Task brief:
Each line from the one that has "Service at White" through the final line of the listing is to be written out exactly, and no other line is.

------------------------------------------------------------------------

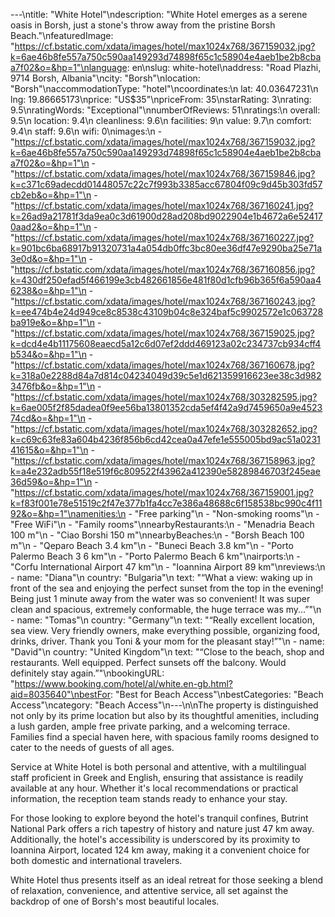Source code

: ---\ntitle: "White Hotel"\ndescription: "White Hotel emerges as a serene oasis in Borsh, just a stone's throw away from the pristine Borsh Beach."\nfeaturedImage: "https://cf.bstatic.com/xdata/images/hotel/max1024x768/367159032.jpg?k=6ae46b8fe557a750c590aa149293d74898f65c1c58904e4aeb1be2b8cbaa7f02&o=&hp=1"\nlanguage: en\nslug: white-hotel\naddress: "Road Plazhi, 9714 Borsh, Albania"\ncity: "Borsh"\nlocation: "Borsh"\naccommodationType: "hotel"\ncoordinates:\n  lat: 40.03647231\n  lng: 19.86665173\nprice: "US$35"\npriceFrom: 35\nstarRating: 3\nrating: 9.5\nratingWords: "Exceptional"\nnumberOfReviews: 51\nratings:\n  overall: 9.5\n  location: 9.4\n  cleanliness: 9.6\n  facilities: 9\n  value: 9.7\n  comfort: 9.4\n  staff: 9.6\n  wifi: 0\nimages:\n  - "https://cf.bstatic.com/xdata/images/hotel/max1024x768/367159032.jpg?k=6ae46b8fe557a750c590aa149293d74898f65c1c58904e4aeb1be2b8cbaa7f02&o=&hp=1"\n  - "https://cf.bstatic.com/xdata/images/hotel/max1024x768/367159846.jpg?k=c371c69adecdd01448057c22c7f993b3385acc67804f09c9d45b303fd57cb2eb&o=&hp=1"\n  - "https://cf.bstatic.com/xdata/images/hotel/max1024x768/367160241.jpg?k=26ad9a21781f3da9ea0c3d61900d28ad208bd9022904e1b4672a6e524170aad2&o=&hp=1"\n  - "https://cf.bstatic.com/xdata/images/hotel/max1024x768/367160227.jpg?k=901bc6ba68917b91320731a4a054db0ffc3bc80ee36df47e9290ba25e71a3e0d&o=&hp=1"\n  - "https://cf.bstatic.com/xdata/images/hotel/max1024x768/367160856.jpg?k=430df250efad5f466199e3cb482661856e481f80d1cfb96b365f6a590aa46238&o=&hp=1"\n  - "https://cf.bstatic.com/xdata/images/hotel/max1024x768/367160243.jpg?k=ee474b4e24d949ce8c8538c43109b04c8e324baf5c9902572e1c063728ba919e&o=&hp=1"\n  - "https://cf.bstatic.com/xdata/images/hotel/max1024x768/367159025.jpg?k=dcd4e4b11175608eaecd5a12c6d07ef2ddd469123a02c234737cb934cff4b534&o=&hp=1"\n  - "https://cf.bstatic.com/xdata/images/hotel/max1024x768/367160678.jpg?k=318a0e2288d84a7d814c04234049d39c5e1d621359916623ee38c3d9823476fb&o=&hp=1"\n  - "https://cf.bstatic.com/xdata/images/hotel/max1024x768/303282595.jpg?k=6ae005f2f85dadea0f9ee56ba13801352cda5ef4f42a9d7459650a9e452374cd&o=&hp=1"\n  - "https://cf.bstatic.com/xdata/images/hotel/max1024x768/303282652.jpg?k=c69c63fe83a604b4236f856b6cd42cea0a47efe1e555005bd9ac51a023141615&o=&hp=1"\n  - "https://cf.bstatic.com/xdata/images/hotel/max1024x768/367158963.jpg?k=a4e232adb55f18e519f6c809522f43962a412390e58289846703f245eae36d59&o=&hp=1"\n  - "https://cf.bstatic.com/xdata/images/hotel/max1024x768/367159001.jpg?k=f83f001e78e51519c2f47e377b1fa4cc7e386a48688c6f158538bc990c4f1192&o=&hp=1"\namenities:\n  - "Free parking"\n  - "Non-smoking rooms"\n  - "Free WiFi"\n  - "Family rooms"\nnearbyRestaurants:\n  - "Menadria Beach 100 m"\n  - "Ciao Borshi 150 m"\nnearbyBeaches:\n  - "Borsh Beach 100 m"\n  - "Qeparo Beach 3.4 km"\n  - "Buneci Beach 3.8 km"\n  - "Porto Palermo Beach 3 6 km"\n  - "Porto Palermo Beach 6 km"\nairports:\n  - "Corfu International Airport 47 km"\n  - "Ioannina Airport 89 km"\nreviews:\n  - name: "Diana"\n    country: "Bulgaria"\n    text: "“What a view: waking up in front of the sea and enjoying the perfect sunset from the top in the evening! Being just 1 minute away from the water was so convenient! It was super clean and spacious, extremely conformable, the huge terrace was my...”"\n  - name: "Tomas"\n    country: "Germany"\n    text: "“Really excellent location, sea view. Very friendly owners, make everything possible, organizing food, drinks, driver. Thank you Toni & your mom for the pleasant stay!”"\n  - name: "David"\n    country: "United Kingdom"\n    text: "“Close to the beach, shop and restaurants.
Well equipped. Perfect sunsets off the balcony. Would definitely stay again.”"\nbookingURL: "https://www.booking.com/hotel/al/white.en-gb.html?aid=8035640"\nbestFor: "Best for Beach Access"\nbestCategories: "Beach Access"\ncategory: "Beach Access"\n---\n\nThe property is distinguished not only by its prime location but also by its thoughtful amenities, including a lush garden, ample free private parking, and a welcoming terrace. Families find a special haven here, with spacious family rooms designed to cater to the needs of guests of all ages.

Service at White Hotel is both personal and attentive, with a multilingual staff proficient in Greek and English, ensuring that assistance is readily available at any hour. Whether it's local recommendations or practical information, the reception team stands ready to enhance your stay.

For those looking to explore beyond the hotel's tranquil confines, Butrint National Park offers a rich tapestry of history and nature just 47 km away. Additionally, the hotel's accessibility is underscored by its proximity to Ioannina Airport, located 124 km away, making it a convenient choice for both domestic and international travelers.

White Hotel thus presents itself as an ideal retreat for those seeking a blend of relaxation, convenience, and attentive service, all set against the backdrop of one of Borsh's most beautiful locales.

------------------------------------------------------------------------

Answer for this exercise:
Service at White Hotel is both personal and attentive, with a multilingual staff proficient in Greek and English, ensuring that assistance is readily available at any hour. Whether it's local recommendations or practical information, the reception team stands ready to enhance your stay.

For those looking to explore beyond the hotel's tranquil confines, Butrint National Park offers a rich tapestry of history and nature just 47 km away. Additionally, the hotel's accessibility is underscored by its proximity to Ioannina Airport, located 124 km away, making it a convenient choice for both domestic and international travelers.

White Hotel thus presents itself as an ideal retreat for those seeking a blend of relaxation, convenience, and attentive service, all set against the backdrop of one of Borsh's most beautiful locales.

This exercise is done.